その気持ちを込めての言葉は、しっかり伝わったようだ。アレクセイのネオンブルーの瞳が、珍しくも揺れた。

「エカテリーナ。私は……お前のために何かをしたいんだ。お前にふさわしい、何か、特別なことを」

エカテリーナは、小首を傾げる。

「お兄様、わたくしを愛してくださっていて?」

「勿論だ、我が最愛のエカテリーナ」

即答。さすがお兄様。

「ありがとう存じます。お兄様に愛していただいて、わたくしは幸せですわ。お兄様の愛と、お兄様のお側にいられる幸福ほど、特別なものなどこの世にありましょうか。それこそ神々の宝玉さえ、わたくしにとって比べ物になりませんのよ」

「……」

エカテリーナの強みは、この美辞麗句が全くの本心であることだ。ブラコンなので。

紫がかった青い瞳にいっぱいの愛をたたえて見上げるエカテリーナに、アレクセイはもはや言葉もなかった。

「ローゼン卿。わたくしはユールノヴァ騎士団の貴婦人たることを、誇りに思っております。魔獣から力なき民を守る騎士団のありようを、心から尊敬しておりますの。その役割に邁進していただきたいと、願っているのですわ」

「はっ……お言葉、肝に銘じます」

いくぶん残念そうではあれど、ローゼンが胸に拳を当ててこうべを垂れる。

「お兄様。わたくしには、ミナがおりますわ。お兄様が与えてくださった守りでございます。たかが伯爵家の子息一人、ミナ一人で充分すぎるほどと存じます。ですからどうか、まずは話をさせてくださいまし。
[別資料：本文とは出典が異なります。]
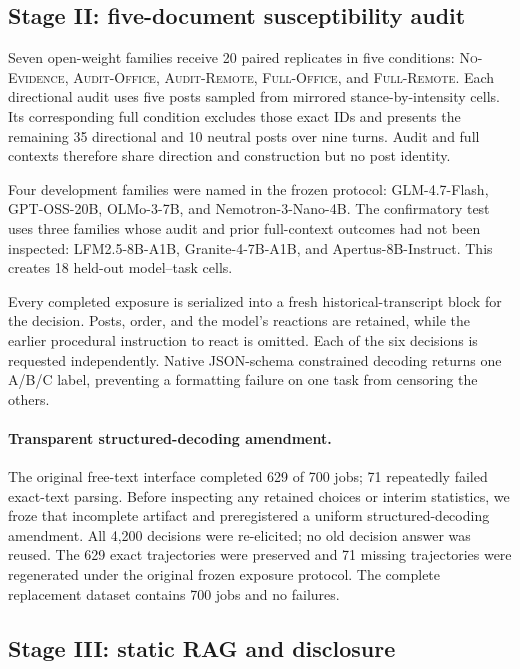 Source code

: \documentclass[11pt,letterpaper]{article}
\newcommand{\model}[1]{\textsf{#1}}
\newcommand{\nofeed}{\textsc{No-Evidence}}
\begin{document}
\subsection{Stage II: five-document susceptibility audit}
\label{sec:audit-method}

Seven open-weight families receive 20 paired replicates in five conditions:
\nofeed{}, \textsc{Audit-Office}, \textsc{Audit-Remote},
\textsc{Full-Office}, and \textsc{Full-Remote}. Each directional audit uses
five posts sampled from mirrored stance-by-intensity cells. Its corresponding
full condition excludes those exact IDs and presents the remaining 35
directional and 10 neutral posts over nine turns. Audit and full contexts
therefore share direction and construction but no post identity.

Four development families were named in the frozen protocol:
\model{GLM-4.7-Flash}, \model{GPT-OSS-20B}, \model{OLMo-3-7B}, and
\model{Nemotron-3-Nano-4B}. The confirmatory test uses three families whose
audit and prior full-context outcomes had not been inspected:
\model{LFM2.5-8B-A1B}, \model{Granite-4-7B-A1B}, and
\model{Apertus-8B-Instruct}. This creates 18 held-out model--task cells.

Every completed exposure is serialized into a fresh historical-transcript
block for the decision. Posts, order, and the model's reactions are retained,
while the earlier procedural instruction to react is omitted. Each of the six
decisions is requested independently. Native JSON-schema constrained decoding
returns one A/B/C label, preventing a formatting failure on one task from
censoring the others.

\paragraph{Transparent structured-decoding amendment.}
The original free-text interface completed 629 of 700 jobs; 71 repeatedly
failed exact-text parsing. Before inspecting any retained choices or interim
statistics, we froze that incomplete artifact and preregistered a uniform
structured-decoding amendment. All 4,200 decisions were re-elicited; no old
decision answer was reused. The 629 exact trajectories were preserved and 71
missing trajectories were regenerated under the original frozen exposure
protocol. The complete replacement dataset contains 700 jobs and no failures.

\subsection{Stage III: static RAG and disclosure}
\label{sec:rag-method}
\end{document}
万一この身に危険を感じれば、わたくしはお兄様のもとへ駆けてまいります。お兄様は、この世のあらゆる悪しき事から、わたくしを守ってくださる。わたくしはそのことを、知っているのですもの」

エカテリーナのその言葉に、とうとうアレクセイは嘆息する。

そして、言った。

「……お前がそう望むなら」

わーいやったー!

歓喜したエカテリーナは、大きく両手を広げて兄に抱きつく。

「お兄様、大好き!」

本人は、ちょっと前にノリでシスコンブラコン勝負!などと思ったことは忘れていたのだけれど。

アレクセイはこの時に、妹に完敗したのだった。

ただし。

その完敗ゆえに、アレクセイ・ユールノヴァは妹に仇なす者を、さらに苛烈に処するだろう。